Patients seeking freedom from glasses can enjoy the cosmetic benefits, increased comfort, and visual improvements contact lenses afford them. But for patients with allergies and allergic eye disease, contact lens wear can be difficult, and some patients may think they have no other option but to return to spectacles permanently. These patients may be particularly susceptible to itching, irritation, and overall discomfort that they may associate with contact lens wear. In fact, these effects can stem from a number of factors, including the environment, lens hygiene practices, and even medications they use to manage systemic allergies.
As primary care eye physicians, optometrists have a unique opportunity to investigate the patient’s experience with allergies and contact lens wear and, potentially, uncover prevention or treatment options that address the individual’s needs. Optometrists do not always need to recommend discontinuing lens use to achieve those optimal patient outcomes.
Managing allergic symptoms requires a careful history, diagnostic acumen, and appropriate treatment strategies. Using this guidance, clinicians can re-establish a comfortable wearing experience and preserve the benefits contact lenses bring their patients.
Distinguish From 5 Types of Itch
Identifying individuals with allergic eye disease is critical, even when they are not presenting with symptoms at the time of their visit. Obtaining a comprehensive medical history is imperative since patients often neglect to report allergic symptoms when they are asymptomatic during the visit. Once the clinical history has been completed and the patient is ready to head into the exam lane, optometrists can begin to look for cues that allergic eye disease may present a quality of life concern.
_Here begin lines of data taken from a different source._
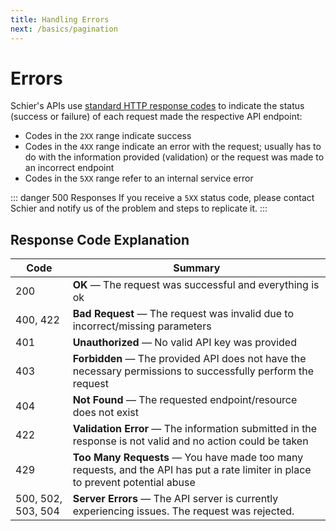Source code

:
 ```yaml
---
title: Handling Errors
next: /basics/pagination
---
```


# Errors

Schier's APIs use [standard HTTP response codes](https://developer.mozilla.org/en-US/docs/Web/HTTP/Status) to indicate the status (success or failure) of each request made the respective API endpoint:

* Codes in the `2XX` range indicate success
* Codes in the `4XX` range indicate an error with the request; usually has to do with the information provided (validation) or the request was made to an incorrect endpoint
* Codes in the `5XX` range refer to an internal service error

::: danger 500 Responses
If you receive a `5XX` status code, please contact Schier and notify us of the problem and steps to replicate it.
:::

## Response Code Explanation

| Code               | Summary                                                                                                                               |
|--------------------|---------------------------------------------------------------------------------------------------------------------------------------|
| 200                | **OK** &mdash; The request was successful and everything is ok                                                                        |
| 400, 422           | **Bad Request** &mdash; The request was invalid due to incorrect/missing parameters                                                   |
| 401                | **Unauthorized** &mdash; No valid API key was provided                                                                                |
| 403                | **Forbidden** &mdash; The provided API does not have the necessary permissions to successfully perform the request                    |
| 404                | **Not Found** &mdash; The requested endpoint/resource does not exist                                                                  |
| 422                | **Validation Error** &mdash; The information submitted in the response is not valid and no action could be taken                      |
| 429                | **Too Many Requests** &mdash; You have made too many requests, and the API has put a rate limiter in place to prevent potential abuse |
| 500, 502, 503, 504 | **Server Errors** &mdash; The API server is currently experiencing issues. The request was rejected.                                  |
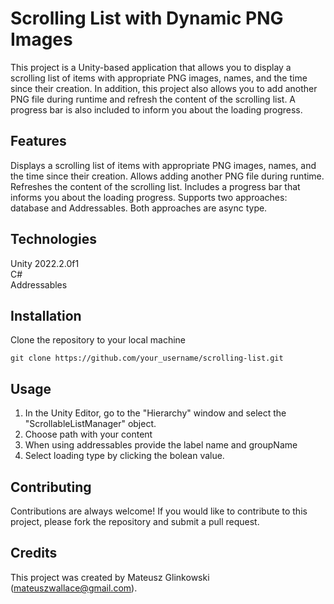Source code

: # Scrolling List with Dynamic PNG Images

This project is a Unity-based application that allows you to display a scrolling list of items with appropriate PNG images, 
names, and the time since their creation. In addition, this project also allows you to add another 
PNG file during runtime and refresh the content of the scrolling list. A progress bar is also included to inform you about the loading progress.

## Features
Displays a scrolling list of items with appropriate PNG images, names, and the time since their creation.
Allows adding another PNG file during runtime.
Refreshes the content of the scrolling list.
Includes a progress bar that informs you about the loading progress.
Supports two approaches: database and Addressables.
Both approaches are async type.

## Technologies
Unity 2022.2.0f1  
C#  
Addressables  

## Installation

Clone the repository to your local machine
```
git clone https://github.com/your_username/scrolling-list.git
```

## Usage
1. In the Unity Editor, go to the "Hierarchy" window and select the "ScrollableListManager" object.
2. Choose path with your content
3. When using addressables provide the label name and groupName
4. Select loading type by clicking the bolean value.

## Contributing
Contributions are always welcome! If you would like to contribute to this project, please fork the repository and submit a pull request.

## Credits
This project was created by Mateusz Glinkowski (mateuszwallace@gmail.com).
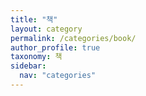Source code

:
```yaml
---
title: "책"
layout: category
permalink: /categories/book/
author_profile: true
taxonomy: 책
sidebar:
  nav: "categories"
---
```


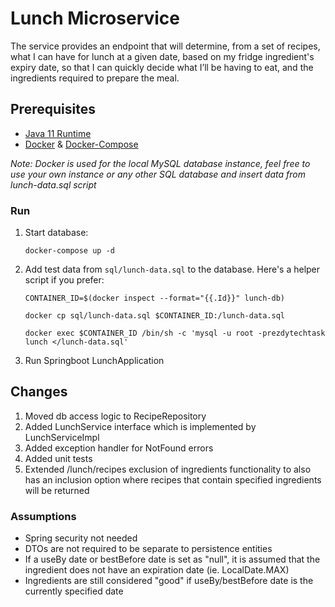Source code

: # Lunch Microservice

The service provides an endpoint that will determine, from a set of recipes, what I can have for lunch at a given date, based on my fridge ingredient's expiry date, so that I can quickly decide what I’ll be having to eat, and the ingredients required to prepare the meal.

## Prerequisites

* [Java 11 Runtime](https://www.oracle.com/java/technologies/javase-jdk11-downloads.html)
* [Docker](https://docs.docker.com/get-docker/) & [Docker-Compose](https://docs.docker.com/compose/install/)

*Note: Docker is used for the local MySQL database instance, feel free to use your own instance or any other SQL database and insert data from lunch-data.sql script*


### Run

1. Start database:

    ```
    docker-compose up -d
    ```
   
2. Add test data from  `sql/lunch-data.sql` to the database. Here's a helper script if you prefer:


    ```
    CONTAINER_ID=$(docker inspect --format="{{.Id}}" lunch-db)
    ```
    
    ```
    docker cp sql/lunch-data.sql $CONTAINER_ID:/lunch-data.sql
    ```
    
    ```
    docker exec $CONTAINER_ID /bin/sh -c 'mysql -u root -prezdytechtask lunch </lunch-data.sql'
    ```
    
3. Run Springboot LunchApplication

## Changes
1. Moved db access logic to RecipeRepository
2. Added LunchService interface which is implemented by LunchServiceImpl
3. Added exception handler for NotFound errors
4. Added unit tests
5. Extended /lunch/recipes exclusion of ingredients functionality to also has an inclusion option where recipes that contain specified ingredients will be returned

### Assumptions
* Spring security not needed
* DTOs are not required to be separate to persistence entities
* If a useBy date or bestBefore date is set as "null", it is assumed that the ingredient does not have an expiration date (ie. LocalDate.MAX)
* Ingredients are still considered "good" if useBy/bestBefore date is the currently specified date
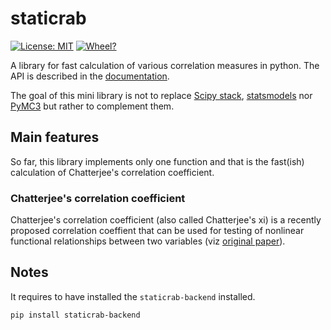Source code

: # staticrab
[![License: MIT](https://img.shields.io/github/license/staticrab/staticrab)](https://opensource.org/licenses/MIT)
[![Wheel?](https://img.shields.io/pypi/wheel/staticrab)](https://pypi.org/project/staticrab/)

A library for fast calculation of various correlation measures in python. The API is described in the [documentation](https://staticrab.readthedocs.io/).

The goal of this mini library is not to replace [Scipy stack](https://www.scipy.org/), [statsmodels](https://www.statsmodels.org/stable/index.html) nor [PyMC3](https://docs.pymc.io/) but rather to complement them.

## Main features
So far, this library implements only one function and that is the fast(ish) calculation of Chatterjee's correlation coefficient.

### Chatterjee's correlation coefficient
Chatterjee's correlation coefficient (also called Chatterjee's xi) is a recently proposed correlation coeffient that can be used for testing of nonlinear functional relationships between two variables (viz [original paper](https://arxiv.org/abs/1909.10140)).


## Notes

It requires to have installed the `staticrab-backend` installed.

```
pip install staticrab-backend
```
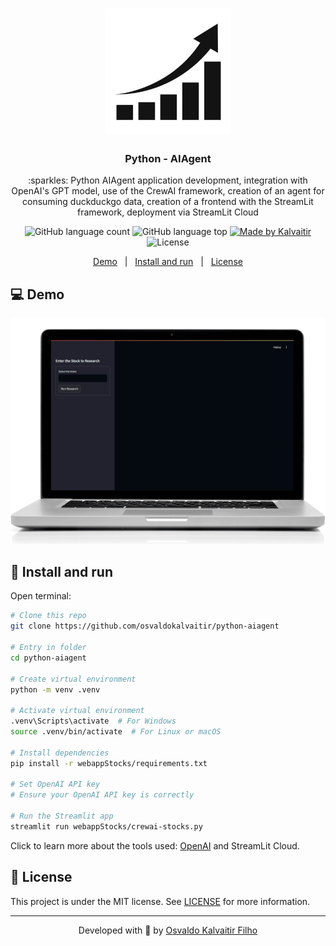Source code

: <h1 align="center">
    <img src="/.github/assets/logo.png"
    width="200px"
    alt="Logo" />
</h1>

<h3 align="center">
  Python - AIAgent
</h3>

<p align="center">
  :sparkles: Python AIAgent application development, integration with OpenAI's GPT model, use of the CrewAI framework, creation of an agent for consuming duckduckgo data, creation of a frontend with the StreamLit framework, deployment via StreamLit Cloud
</p>

<p align="center">
  <img alt="GitHub language count" src="https://img.shields.io/github/languages/count/osvaldokalvaitir/python-aiagent.svg?color=00A83A">

  <img alt="GitHub language top" src="https://img.shields.io/github/languages/top/osvaldokalvaitir/python-aiagent.svg?color=00A83A">

  <a href="https://kalvaitir.com/">
    <img alt="Made by Kalvaitir" src="https://img.shields.io/badge/made%20by-Kalvaitir-00A83A">
  </a>

  <img alt="License" src="https://img.shields.io/badge/license-MIT-00A83A">
</p>

<p align="center">
  <a href="#computer-demo">Demo</a>&nbsp;&nbsp;&nbsp;|&nbsp;&nbsp;&nbsp;<a href="#wrench-install-and-run">Install and run</a>&nbsp;&nbsp;&nbsp;|&nbsp;&nbsp;&nbsp;<a href="#memo-license">License</a>
</p>

## :computer: Demo

![Demo](/.github/assets/demo.gif)

## :wrench: Install and run

Open terminal:

```sh
# Clone this repo
git clone https://github.com/osvaldokalvaitir/python-aiagent

# Entry in folder
cd python-aiagent

# Create virtual environment
python -m venv .venv

# Activate virtual environment
.venv\Scripts\activate  # For Windows
source .venv/bin/activate  # For Linux or macOS

# Install dependencies
pip install -r webappStocks/requirements.txt

# Set OpenAI API key
# Ensure your OpenAI API key is correctly

# Run the Streamlit app
streamlit run webappStocks/crewai-stocks.py

```

Click to learn more about the tools used: [OpenAI](https://github.com/osvaldokalvaitir/awesome/blob/main/src/machine-learning-platforms/openai.md) and StreamLit Cloud.

## :memo: License

This project is under the MIT license. See [LICENSE](/LICENSE) for more information.

---

<p align="center">
Developed with 💚 by <a href="https://www.linkedin.com/in/osvaldokalvaitir">Osvaldo Kalvaitir Filho</a>
</p>
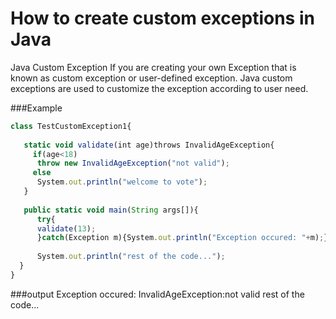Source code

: # How to create custom exceptions in Java
Java Custom Exception
If you are creating your own Exception that is known as custom exception or user-defined exception. Java custom exceptions are used to customize the exception according to user need.

###Example
```javascript
class TestCustomException1{  
  
   static void validate(int age)throws InvalidAgeException{  
     if(age<18)  
      throw new InvalidAgeException("not valid");  
     else  
      System.out.println("welcome to vote");  
   }  
     
   public static void main(String args[]){  
      try{  
      validate(13);  
      }catch(Exception m){System.out.println("Exception occured: "+m);}  
  
      System.out.println("rest of the code...");  
  }  
}  
```
###output
Exception occured: InvalidAgeException:not valid
       rest of the code...

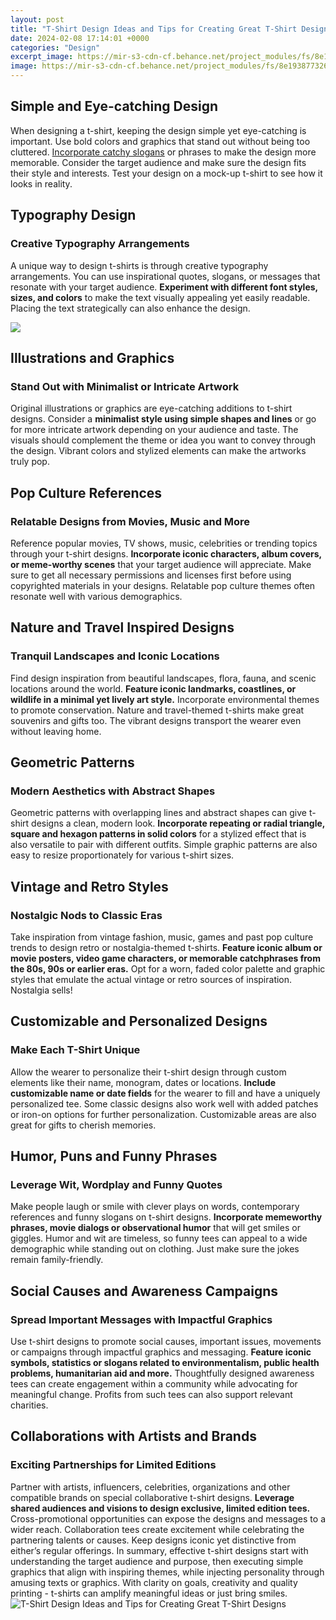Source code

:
 ```yaml
---
layout: post
title: "T-Shirt Design Ideas and Tips for Creating Great T-Shirt Designs"
date: 2024-02-08 17:14:01 +0000
categories: "Design"
excerpt_image: https://mir-s3-cdn-cf.behance.net/project_modules/fs/8e193877326105.5c84bddba6e64.jpg
image: https://mir-s3-cdn-cf.behance.net/project_modules/fs/8e193877326105.5c84bddba6e64.jpg
---
```


## Simple and Eye-catching Design
When designing a t-shirt, keeping the design simple yet eye-catching is important. Use bold colors and graphics that stand out without being too cluttered. [Incorporate catchy slogans](https://store.fi.io.vn/womens-cute-doberman-pinscher-dog-pup-sleeping-v-neck-t-shirt/men&) or phrases to make the design more memorable. Consider the target audience and make sure the design fits their style and interests. Test your design on a mock-up t-shirt to see how it looks in reality. 
## Typography Design
### Creative Typography Arrangements
A unique way to design t-shirts is through creative typography arrangements. You can use inspirational quotes, slogans, or messages that resonate with your target audience. **Experiment with different font styles, sizes, and colors** to make the text visually appealing yet easily readable. Placing the text strategically can also enhance the design.

![](https://designshack.net/wp-content/uploads/shirt-designs.jpg)
## Illustrations and Graphics
### Stand Out with Minimalist or Intricate Artwork 
Original illustrations or graphics are eye-catching additions to t-shirt designs. Consider a **minimalist style using simple shapes and lines** or go for more intricate artwork depending on your audience and taste. The visuals should complement the theme or idea you want to convey through the design. Vibrant colors and stylized elements can make the artworks truly pop.
## Pop Culture References 
### Relatable Designs from Movies, Music and More
Reference popular movies, TV shows, music, celebrities or trending topics through your t-shirt designs. **Incorporate iconic characters, album covers, or meme-worthy scenes** that your target audience will appreciate. Make sure to get all necessary permissions and licenses first before using copyrighted materials in your designs. Relatable pop culture themes often resonate well with various demographics.
## Nature and Travel Inspired Designs
### Tranquil Landscapes and Iconic Locations
Find design inspiration from beautiful landscapes, flora, fauna, and scenic locations around the world. **Feature iconic landmarks, coastlines, or wildlife in a minimal yet lively art style.** Incorporate environmental themes to promote conservation. Nature and travel-themed t-shirts make great souvenirs and gifts too. The vibrant designs transport the wearer even without leaving home.
## Geometric Patterns 
### Modern Aesthetics with Abstract Shapes
Geometric patterns with overlapping lines and abstract shapes can give t-shirt designs a clean, modern look. **Incorporate repeating or radial triangle, square and hexagon patterns in solid colors** for a stylized effect that is also versatile to pair with different outfits. Simple graphic patterns are also easy to resize proportionately for various t-shirt sizes.
## Vintage and Retro Styles
### Nostalgic Nods to Classic Eras 
Take inspiration from vintage fashion, music, games and past pop culture trends to design retro or nostalgia-themed t-shirts. **Feature iconic album or movie posters, video game characters, or memorable catchphrases from the 80s, 90s or earlier eras.** Opt for a worn, faded color palette and graphic styles that emulate the actual vintage or retro sources of inspiration. Nostalgia sells!
## Customizable and Personalized Designs
### Make Each T-Shirt Unique
Allow the wearer to personalize their t-shirt design through custom elements like their name, monogram, dates or locations. **Include customizable name or date fields** for the wearer to fill and have a uniquely personalized tee. Some classic designs also work well with added patches or iron-on options for further personalization. Customizable areas are also great for gifts to cherish memories.
## Humor, Puns and Funny Phrases
### Leverage Wit, Wordplay and Funny Quotes
Make people laugh or smile with clever plays on words, contemporary references and funny slogans on t-shirt designs. **Incorporate memeworthy phrases, movie dialogs or observational humor** that will get smiles or giggles. Humor and wit are timeless, so funny tees can appeal to a wide demographic while standing out on clothing. Just make sure the jokes remain family-friendly.
## Social Causes and Awareness Campaigns
### Spread Important Messages with Impactful Graphics 
Use t-shirt designs to promote social causes, important issues, movements or campaigns through impactful graphics and messaging. **Feature iconic symbols, statistics or slogans related to environmentalism, public health problems, humanitarian aid and more.** Thoughtfully designed awareness tees can create engagement within a community while advocating for meaningful change. Profits from such tees can also support relevant charities.
## Collaborations with Artists and Brands 
### Exciting Partnerships for Limited Editions
Partner with artists, influencers, celebrities, organizations and other compatible brands on special collaborative t-shirt designs. **Leverage shared audiences and visions to design exclusive, limited edition tees.** Cross-promotional opportunities can expose the designs and messages to a wider reach. Collaboration tees create excitement while celebrating the partnering talents or causes. Keep designs iconic yet distinctive from either’s regular offerings.
In summary, effective t-shirt designs start with understanding the target audience and purpose, then executing simple graphics that align with inspiring themes, while injecting personality through amusing texts or graphics. With clarity on goals, creativity and quality printing - t-shirts can amplify meaningful ideas or just bring smiles.
![T-Shirt Design Ideas and Tips for Creating Great T-Shirt Designs](https://mir-s3-cdn-cf.behance.net/project_modules/fs/8e193877326105.5c84bddba6e64.jpg)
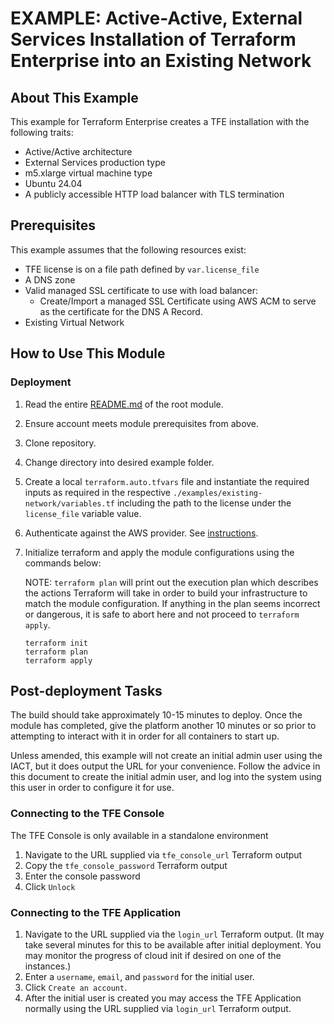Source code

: # EXAMPLE: Active-Active, External Services Installation of Terraform Enterprise into an Existing Network

## About This Example

This example for Terraform Enterprise creates a TFE installation with the following traits:

- Active/Active architecture
- External Services production type
- m5.xlarge virtual machine type
- Ubuntu 24.04
- A publicly accessible HTTP load balancer with TLS termination

## Prerequisites

This example assumes that the following resources exist:

- TFE license is on a file path defined by `var.license_file`
- A DNS zone
- Valid managed SSL certificate to use with load balancer:
  - Create/Import a managed SSL Certificate using AWS ACM to serve as the certificate for the DNS A Record.
- Existing Virtual Network

## How to Use This Module

### Deployment

 1. Read the entire [README.md](../../README.md) of the root module.
 2. Ensure account meets module prerequisites from above.
 3. Clone repository.
 4. Change directory into desired example folder.
 5. Create a local `terraform.auto.tfvars` file and instantiate the required inputs as required in the respective `./examples/existing-network/variables.tf` including the path to the license under the `license_file` variable value.
 6. Authenticate against the AWS provider. See [instructions](https://registry.terraform.io/providers/hashicorp/aws/latest/docs#authentication-and-configuration).
 7. Initialize terraform and apply the module configurations using the commands below:

    NOTE: `terraform plan` will print out the execution plan which describes the actions Terraform will take in order to build your infrastructure to match the module configuration. If anything in the plan seems incorrect or dangerous, it is safe to abort here and not proceed to `terraform apply`.

    ```
    terraform init
    terraform plan
    terraform apply
    ```

## Post-deployment Tasks

The build should take approximately 10-15 minutes to deploy. Once the module has completed, give the platform another 10 minutes or so prior to attempting to interact with it in order for all containers to start up.

Unless amended, this example will not create an initial admin user using the IACT, but it does output the URL for your convenience. Follow the advice in this document to create the initial admin user, and log into the system using this user in order to configure it for use.

### Connecting to the TFE Console

The TFE Console is only available in a standalone environment

1. Navigate to the URL supplied via `tfe_console_url` Terraform output
2. Copy the `tfe_console_password` Terraform output
3. Enter the console password
4. Click `Unlock`

### Connecting to the TFE Application

1. Navigate to the URL supplied via the `login_url` Terraform output. (It may take several minutes for this to be available after initial deployment. You may monitor the progress of cloud init if desired on one of the instances.)
2. Enter a `username`, `email`, and `password` for the initial user.
3. Click `Create an account`.
4. After the initial user is created you may access the TFE Application normally using the URL supplied via `login_url` Terraform output.
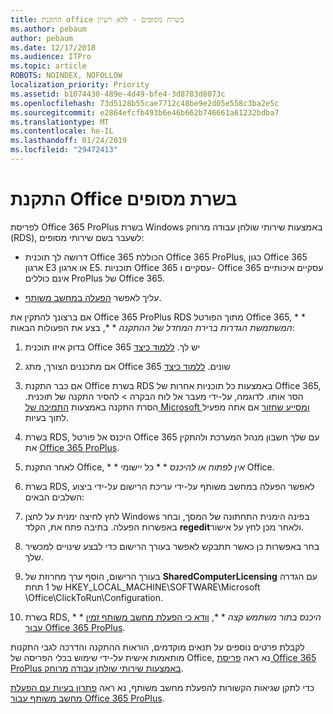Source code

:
 ```yaml
---
title: התקנת office בשרת מסופים - ללא רשיון
ms.author: pebaum
author: pebaum
ms.date: 12/17/2018
ms.audience: ITPro
ms.topic: article
ROBOTS: NOINDEX, NOFOLLOW
localization_priority: Priority
ms.assetid: b1074430-489e-4d49-bfe4-3d8783d8073c
ms.openlocfilehash: 73d5128b55cae7712c48be9e2d05e558c3ba2e5c
ms.sourcegitcommit: e2864efcfb493b6e46b662b746661a61232bdba7
ms.translationtype: MT
ms.contentlocale: he-IL
ms.lasthandoff: 01/24/2019
ms.locfileid: "29472413"
---
```

# <a name="installing-office-on-a-terminal-server"></a>התקנת Office בשרת מסופים

לפריסת Office 365 ProPlus בשרת Windows באמצעות שירותי שולחן עבודה מרוחק (RDS), לשעבר בשם שירותי מסופים:
  
- דרושה לך תוכנית Office 365 הכוללת Office 365 ProPlus, כגון Office 365 ארגון E3 או ארגון E5. תוכניות Office 365 עסקיים ו- Office 365 עסקיים איכותיים אינם כוללים ProPlus של Office 365.
    
- עליך לאפשר [הפעלה במחשב משותף](https://docs.microsoft.com/DeployOffice/overview-of-shared-computer-activation-for-office-365-proplus).
    
אם ברצונך להתקין את Office 365 ProPlus RDS מתוך הפורטל Office 365, * * *המשתמשת הגדרות ברירת המחדל של ההתקנה* * *, בצע את הפעולות הבאות: 
  
1. בדוק איזו תוכנית Office 365 יש לך. [ללמוד כיצד](https://docs.microsoft.com/office365/admin/admin-overview/what-subscription-do-i-have)
    
2. אם מתכננים הצורך, מתג Office 365 שונים. [ללמוד כיצד](https://docs.microsoft.com/office365/admin/subscriptions-and-billing/switch-to-a-different-plan)
    
3. אם כבר התקנת Office בשרת RDS באמצעות כל תוכניות אחרות של Office 365, הסר אותו. לדוגמה, על-ידי מעבר אל לוח הבקרה \> להסיר התקנה של תוכנית. הסרת התקנה באמצעות [התמיכה של Microsoft ומסייע שחזור](https://aka.ms/SARA-OfficeUninstall-Alchemy) אם אתה מפעיל לתוך בעיות. 
    
4. בשרת RDS, היכנס אל פורטל Office 365 עם שלך חשבון מנהל המערכת ולהתקין את [Office 365 ProPlus](https://portal.office.com/OLS/MySoftware.aspx).
    
5. לאחר התקנת Office, * * *אין לפתוח או להיכנס* * * כל יישומי Office. 
    
6. בשרת RDS, לאפשר הפעלה במחשב משותף על-ידי עריכת הרישום על-ידי ביצוע השלבים הבאים:
    
1. לחץ לחיצה ימנית על לחצן Windows בפינה הימנית התחתונה של המסך, ובחר באפשרות הפעלה. בתיבה פתח את, הקלד **regedit**ולאחר מכן לחץ על אישור. 
    
2. בחר באפשרות כן כאשר תתבקש לאפשר בעורך הרישום כדי לבצע שינויים למכשיר שלך.
    
3. בעורך הרישום, הוסף ערך מחרוזת של **SharedComputerLicensing** עם הגדרה של 1 תחת HKEY_LOCAL_MACHINE\SOFTWARE\Microsoft \Office\ClickToRun\Configuration. 
    
7. בשרת RDS, * * *היכנס בתור משתמש קצה* * *, [וודא כי הפעלת מחשב משותף זמין עבור Office 365 ProPlus](https://docs.microsoft.com/DeployOffice/troubleshoot-issues-with-shared-computer-activation-for-office-365-proplus#verify-that-activation-for-office-365-proplus-succeeded).
    
לקבלת פרטים נוספים על תנאים מוקדמים, הוראות ההתקנה והדרכה לגבי התקנות מותאמות אישית על-ידי שימוש בכלי הפריסה של Office, נא ראה [פריסת Office 365 ProPlus באמצעות שירותי שולחן עבודה מרוחק](https://docs.microsoft.com/DeployOffice/deploy-office-365-proplus-by-using-remote-desktop-services).
  
כדי לתקן שגיאות הקשורות להפעלת מחשב משותף, נא ראה [פתרון בעיות עם הפעלת מחשב משותף עבור Office 365 ProPlus](https://docs.microsoft.com/DeployOffice/troubleshoot-issues-with-shared-computer-activation-for-office-365-proplus).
Itching is often a hallmark sign of allergic eye disease, but it is not exclusive to ocular allergies. There are 4 types of itching that correlate with specific ocular abnormalities. It is important to identify itching patterns and question patients as to their symptomatology to discriminate between allergic conjunctivitis and other potential ocular conditions.
The first type of itching a patient may demonstrate is closing their eyes and itching along their eyelids. This type of itching likely does not indicate allergic conjunctivitis. Rather, it is likely a dermatitis response that can be treated by identifying the irritant and removing it. Prescribing a topical corticosteroid cream or ointment and having the patient apply it directly to the affected area will likely provide relief.1
The second type of itching involves an individual rubbing their fingernail along their lash margins. This is typically a symptom of blepharitis. Careful examination of the lid margin may reveal hyperemia, altered meibum production, lid notching, and collarettes at the base of the eyelashes.2
The third type of itching a patient may exhibit involves pulling down the lower eyelid and scratching the lower fornix. This condition is known as mucus fishing syndrome. This type of itch does not indicate allergic conjunctivitis, and clinicians must instruct their patients to cease this behavior .3 A short course of corticosteroid drops may provide these patients with symptomatic relief.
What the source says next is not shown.